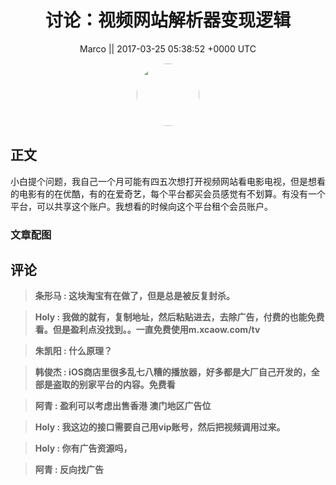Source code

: <h1 align="center">讨论：视频网站解析器变现逻辑</h1>




<p align="center">
    <a>Marco || 2017-03-25 05:38:52 &#43;0000 UTC</a>
</p>

<div align="center">
    <img src="https://images.zsxq.com/FkHikVgeKMHUWoXaQaWyglD9Wm4X?e=1590940799&amp;token=kIxbL07-8jAj8w1n4s9zv64FuZZNEATmlU_Vm6zD:6ErNrZFDa16E4aIvbFseARPRquM=" width="100" height="100" style="border:1px solid;border-radius:50%; color:#ffffff"/>
</div>




## 正文

<div>
小白提个问题，我自己一个月可能有四五次想打开视频网站看电影电视，但是想看的电影有的在优酷，有的在爱奇艺，每个平台都买会员感觉有不划算。有没有一个平台，可以共享这个账户。我想看的时候向这个平台租个会员账户。
</div>

### 文章配图

<div class="image" align="center">

</div>


## 评论

<div align="left">
<div>

<blockquote >
<span> <strong>条形马 : 这块淘宝有在做了，但是总是被反复封杀。 </strong></span>
</blockquote>

<blockquote >
<span> <strong>Holy : 我做的就有，复制地址，然后粘贴进去，去除广告，付费的也能免费看。但是盈利点没找到。。一直免费使用m.xcaow.com/tv </strong></span>
</blockquote>

<blockquote >
<span> <strong>朱凯阳 : 什么原理？ </strong></span>
</blockquote>

<blockquote >
<span> <strong>韩俊杰 : iOS商店里很多乱七八糟的播放器，好多都是大厂自己开发的，全部是盗取的别家平台的内容。免费看 </strong></span>
</blockquote>

<blockquote >
<span> <strong>阿青 : 盈利可以考虑出售香港 澳门地区广告位 </strong></span>
</blockquote>

<blockquote >
<span> <strong>Holy : 我这边的接口需要自己用vip账号，然后把视频调用过来。 </strong></span>
</blockquote>

<blockquote >
<span> <strong>Holy : 你有广告资源吗， </strong></span>
</blockquote>

<blockquote >
<span> <strong>阿青 : 反向找广告 </strong></span>
</blockquote>

</div>
</div>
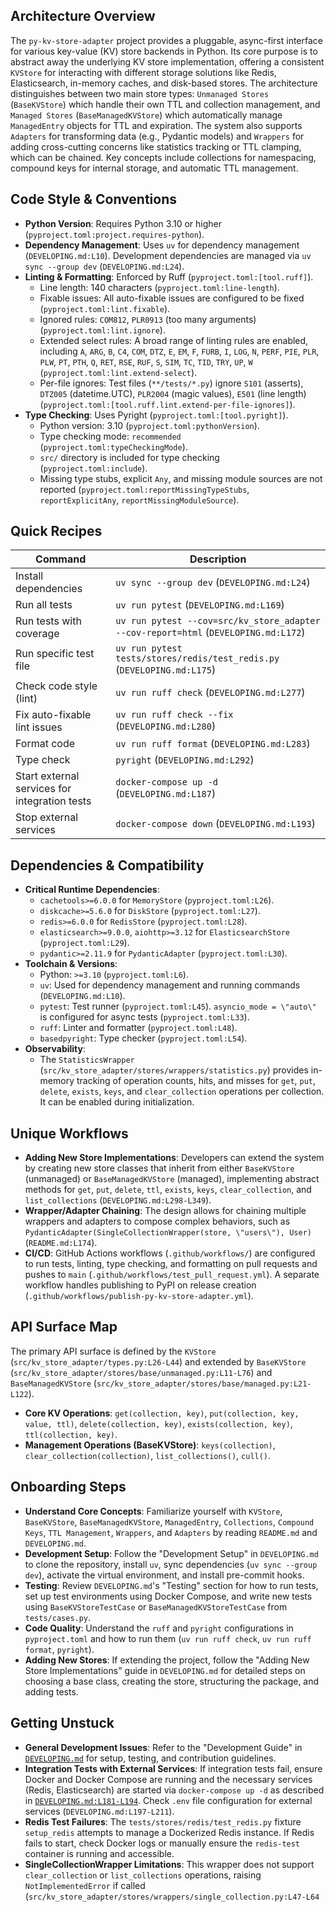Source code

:## Architecture Overview
The `py-kv-store-adapter` project provides a pluggable, async-first interface for various key-value (KV) store backends in Python. Its core purpose is to abstract away the underlying KV store implementation, offering a consistent `KVStore` for interacting with different storage solutions like Redis, Elasticsearch, in-memory caches, and disk-based stores. The architecture distinguishes between two main store types: `Unmanaged Stores` (`BaseKVStore`) which handle their own TTL and collection management, and `Managed Stores` (`BaseManagedKVStore`) which automatically manage `ManagedEntry` objects for TTL and expiration. The system also supports `Adapters` for transforming data (e.g., Pydantic models) and `Wrappers` for adding cross-cutting concerns like statistics tracking or TTL clamping, which can be chained. Key concepts include collections for namespacing, compound keys for internal storage, and automatic TTL management.

## Code Style & Conventions
- **Python Version**: Requires Python 3.10 or higher (`pyproject.toml:project.requires-python`).
- **Dependency Management**: Uses `uv` for dependency management (`DEVELOPING.md:L10`). Development dependencies are managed via `uv sync --group dev` (`DEVELOPING.md:L24`).
- **Linting & Formatting**: Enforced by Ruff (`pyproject.toml:[tool.ruff]`).
  - Line length: 140 characters (`pyproject.toml:line-length`).
  - Fixable issues: All auto-fixable issues are configured to be fixed (`pyproject.toml:lint.fixable`).
  - Ignored rules: `COM812`, `PLR0913` (too many arguments) (`pyproject.toml:lint.ignore`).
  - Extended select rules: A broad range of linting rules are enabled, including `A`, `ARG`, `B`, `C4`, `COM`, `DTZ`, `E`, `EM`, `F`, `FURB`, `I`, `LOG`, `N`, `PERF`, `PIE`, `PLR`, `PLW`, `PT`, `PTH`, `Q`, `RET`, `RSE`, `RUF`, `S`, `SIM`, `TC`, `TID`, `TRY`, `UP`, `W` (`pyproject.toml:lint.extend-select`).
  - Per-file ignores: Test files (`**/tests/*.py`) ignore `S101` (asserts), `DTZ005` (datetime.UTC), `PLR2004` (magic values), `E501` (line length) (`pyproject.toml:[tool.ruff.lint.extend-per-file-ignores]`).
- **Type Checking**: Uses Pyright (`pyproject.toml:[tool.pyright]`).
  - Python version: 3.10 (`pyproject.toml:pythonVersion`).
  - Type checking mode: `recommended` (`pyproject.toml:typeCheckingMode`).
  - `src/` directory is included for type checking (`pyproject.toml:include`).
  - Missing type stubs, explicit `Any`, and missing module sources are not reported (`pyproject.toml:reportMissingTypeStubs`, `reportExplicitAny`, `reportMissingModuleSource`).

## Quick Recipes
| Command | Description |
|---|---|
| Install dependencies | `uv sync --group dev` (`DEVELOPING.md:L24`) |
| Run all tests | `uv run pytest` (`DEVELOPING.md:L169`) |
| Run tests with coverage | `uv run pytest --cov=src/kv_store_adapter --cov-report=html` (`DEVELOPING.md:L172`) |
| Run specific test file | `uv run pytest tests/stores/redis/test_redis.py` (`DEVELOPING.md:L175`) |
| Check code style (lint) | `uv run ruff check` (`DEVELOPING.md:L277`) |
| Fix auto-fixable lint issues | `uv run ruff check --fix` (`DEVELOPING.md:L280`) |
| Format code | `uv run ruff format` (`DEVELOPING.md:L283`) |
| Type check | `pyright` (`DEVELOPING.md:L292`) |
| Start external services for integration tests | `docker-compose up -d` (`DEVELOPING.md:L187`) |
| Stop external services | `docker-compose down` (`DEVELOPING.md:L193`) |

## Dependencies & Compatibility
- **Critical Runtime Dependencies**:
    - `cachetools>=6.0.0` for `MemoryStore` (`pyproject.toml:L26`).
    - `diskcache>=5.6.0` for `DiskStore` (`pyproject.toml:L27`).
    - `redis>=6.0.0` for `RedisStore` (`pyproject.toml:L28`).
    - `elasticsearch>=9.0.0`, `aiohttp>=3.12` for `ElasticsearchStore` (`pyproject.toml:L29`).
    - `pydantic>=2.11.9` for `PydanticAdapter` (`pyproject.toml:L30`).
- **Toolchain & Versions**:
    - Python: `>=3.10` (`pyproject.toml:L6`).
    - `uv`: Used for dependency management and running commands (`DEVELOPING.md:L10`).
    - `pytest`: Test runner (`pyproject.toml:L45`). `asyncio_mode = \"auto\"` is configured for async tests (`pyproject.toml:L33`).
    - `ruff`: Linter and formatter (`pyproject.toml:L48`).
    - `basedpyright`: Type checker (`pyproject.toml:L54`).
- **Observability**:
    - The `StatisticsWrapper` (`src/kv_store_adapter/stores/wrappers/statistics.py`) provides in-memory tracking of operation counts, hits, and misses for `get`, `put`, `delete`, `exists`, `keys`, and `clear_collection` operations per collection. It can be enabled during initialization.

## Unique Workflows
- **Adding New Store Implementations**: Developers can extend the system by creating new store classes that inherit from either `BaseKVStore` (unmanaged) or `BaseManagedKVStore` (managed), implementing abstract methods for `get`, `put`, `delete`, `ttl`, `exists`, `keys`, `clear_collection`, and `list_collections` (`DEVELOPING.md:L298-L349`).
- **Wrapper/Adapter Chaining**: The design allows for chaining multiple wrappers and adapters to compose complex behaviors, such as `PydanticAdapter(SingleCollectionWrapper(store, \"users\"), User)` (`README.md:L174`).
- **CI/CD**: GitHub Actions workflows (`.github/workflows/`) are configured to run tests, linting, type checking, and formatting on pull requests and pushes to `main` (`.github/workflows/test_pull_request.yml`). A separate workflow handles publishing to PyPI on release creation (`.github/workflows/publish-py-kv-store-adapter.yml`).

## API Surface Map
The primary API surface is defined by the `KVStore` (`src/kv_store_adapter/types.py:L26-L44`) and extended by `BaseKVStore` (`src/kv_store_adapter/stores/base/unmanaged.py:L11-L76`) and `BaseManagedKVStore` (`src/kv_store_adapter/stores/base/managed.py:L21-L122`).
- **Core KV Operations**: `get(collection, key)`, `put(collection, key, value, ttl)`, `delete(collection, key)`, `exists(collection, key)`, `ttl(collection, key)`.
- **Management Operations (BaseKVStore)**: `keys(collection)`, `clear_collection(collection)`, `list_collections()`, `cull()`.


## Onboarding Steps
- **Understand Core Concepts**: Familiarize yourself with `KVStore`, `BaseKVStore`, `BaseManagedKVStore`, `ManagedEntry`, `Collections`, `Compound Keys`, `TTL Management`, `Wrappers`, and `Adapters` by reading `README.md` and `DEVELOPING.md`.
- **Development Setup**: Follow the \"Development Setup\" in `DEVELOPING.md` to clone the repository, install `uv`, sync dependencies (`uv sync --group dev`), activate the virtual environment, and install pre-commit hooks.
- **Testing**: Review `DEVELOPING.md`'s \"Testing\" section for how to run tests, set up test environments using Docker Compose, and write new tests using `BaseKVStoreTestCase` or `BaseManagedKVStoreTestCase` from `tests/cases.py`.
- **Code Quality**: Understand the `ruff` and `pyright` configurations in `pyproject.toml` and how to run them (`uv run ruff check`, `uv run ruff format`, `pyright`).
- **Adding New Stores**: If extending the project, follow the \"Adding New Store Implementations\" guide in `DEVELOPING.md` for detailed steps on choosing a base class, creating the store, structuring the package, and adding tests.

## Getting Unstuck
- **General Development Issues**: Refer to the \"Development Guide\" in [`DEVELOPING.md`](DEVELOPING.md) for setup, testing, and contribution guidelines.
- **Integration Tests with External Services**: If integration tests fail, ensure Docker and Docker Compose are running and the necessary services (Redis, Elasticsearch) are started via `docker-compose up -d` as described in [`DEVELOPING.md:L181-L194`](DEVELOPING.md:L181-L194). Check `.env` file configuration for external services (`DEVELOPING.md:L197-L211`).
- **Redis Test Failures**: The `tests/stores/redis/test_redis.py` fixture `setup_redis` attempts to manage a Dockerized Redis instance. If Redis fails to start, check Docker logs or manually ensure the `redis-test` container is running and accessible.
- **SingleCollectionWrapper Limitations**: This wrapper does not support `clear_collection` or `list_collections` operations, raising `NotImplementedError` if called (`src/kv_store_adapter/stores/wrappers/single_collection.py:L47-L64`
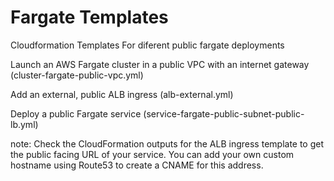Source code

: # Fargate Templates
Cloudformation Templates For diferent public fargate deployments


Launch an AWS Fargate cluster in a public VPC with an internet gateway 
(cluster-fargate-public-vpc.yml) 

Add an external, public ALB ingress
(alb-external.yml) 

Deploy a public Fargate service
(service-fargate-public-subnet-public-lb.yml)


note: Check the CloudFormation outputs for the ALB ingress template to get the public facing URL of your service. You can add your own custom hostname using Route53 to create a CNAME for this address.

---

# [Exercise goal]
Check each line of the listing for "ingress". Show those that have it.

# [Solved problem]
Add an external, public ALB ingress
note: Check the CloudFormation outputs for the ALB ingress template to get the public facing URL of your service. You can add your own custom hostname using Route53 to create a CNAME for this address.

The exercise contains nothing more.